Listen to 4:52 in this video.

How on Earth is she pronouncing that sound?






Thanks.


----------



## eimieole

The woman uses an allophone of the long i-sound, which is getting more common among young people in the area in and around Stockholm. The standard pronunciation is like English ee. Didn't listen to all the video ; hopefully the rest is standard.


----------



## cocuyo

This allophonic pronunciation is very common, and I have heard it also as a kid almost seventy years ago. I too have it, although it is not always pronounced like that, more in certain combinations, as in the word _"mil"_, where also people with other dialects usually pronounce like that. There are a few quirks in the video, which stem from the woman speaking English and then trying to change to Swedish pronunciation of a few words and letters. She also has a rather odd pronunciation when she introduces the vowel _ö_, which can be pronounced like that in the Stockholm dialect, although it is uncommon nowadays. Most of the sounds she pronounces are a bit coloured by her English pronunciation, which is very evident in the first introduction of letter A, where she does not use the more evident BE pronunciation of R as explanation. The first A that she introduces is exactly the same sound as BE pronunciation of R, but consistently, she pronounces the r letter in all English words. 

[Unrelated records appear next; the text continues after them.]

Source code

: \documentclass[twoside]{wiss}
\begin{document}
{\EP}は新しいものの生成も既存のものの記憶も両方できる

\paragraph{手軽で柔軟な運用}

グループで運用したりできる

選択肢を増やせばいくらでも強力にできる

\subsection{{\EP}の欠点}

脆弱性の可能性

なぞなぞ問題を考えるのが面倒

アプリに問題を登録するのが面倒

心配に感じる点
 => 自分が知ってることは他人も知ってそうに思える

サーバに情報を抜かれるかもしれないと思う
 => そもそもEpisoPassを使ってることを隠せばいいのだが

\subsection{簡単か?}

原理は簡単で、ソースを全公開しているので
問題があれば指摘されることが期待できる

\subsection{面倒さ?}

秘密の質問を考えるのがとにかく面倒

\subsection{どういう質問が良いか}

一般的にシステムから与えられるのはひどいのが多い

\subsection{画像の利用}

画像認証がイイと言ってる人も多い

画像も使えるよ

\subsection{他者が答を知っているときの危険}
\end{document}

She also delves a bit into the difference between Ä and E, saying they are very similar, and pronouncing the Ä sound in a rather uncommon way, as the Stockholm dialect mostly has them exactly the same. I would think she is not from Stockholm. 

In the suburb where I live, Lidingö. and also in the part of Stockholm closest, Östermalm, the long i sound is even more tinged by that allophonic pronunciation, almost as if there was a j following the i. This pronunciation is frowned upon in most of the country, so you need not try to learn it. Funnily, in the far west, in Bohuslän, there are similar pronunciations, even more accentuated with a fricative sound that is very difficult to imitate. None of these pronunciations should be regarded as "standard" in Swedish. (including the i sound you ask about)


----------



## AutumnOwl

cocuyo said:


> She also delves a bit into the difference between Ä and E, saying they are very similar, and pronouncing the Ä sound in a rather uncommon way, as the Stockholm dialect mostly has them exactly the same. I would think she is not from Stockholm.


That reminds me about the joke about a Stockholmer in Feskekôrka in Göteborg buying shrimps: _rekor - räkor, man eter (man äter) - maneter_

It would have been interesting to hear her say _bi_ (bee), as the i-sound there easily gets to sound like <ij>, at least if having grown up in Bohuslän.


----------



## cocuyo

- Har ni reker? 
- Reker? 
- Ja, såna som man eter. 
- Nej, maneter har vi inte. 

Räkor uttalas alltså ofta "reker" i stockholmska, och äter blir eter. Jag är uppvuxen i Stockholm, söderförort, Svedmyra, och mina morföräldrar var också stockholmare sedan flera generationer. 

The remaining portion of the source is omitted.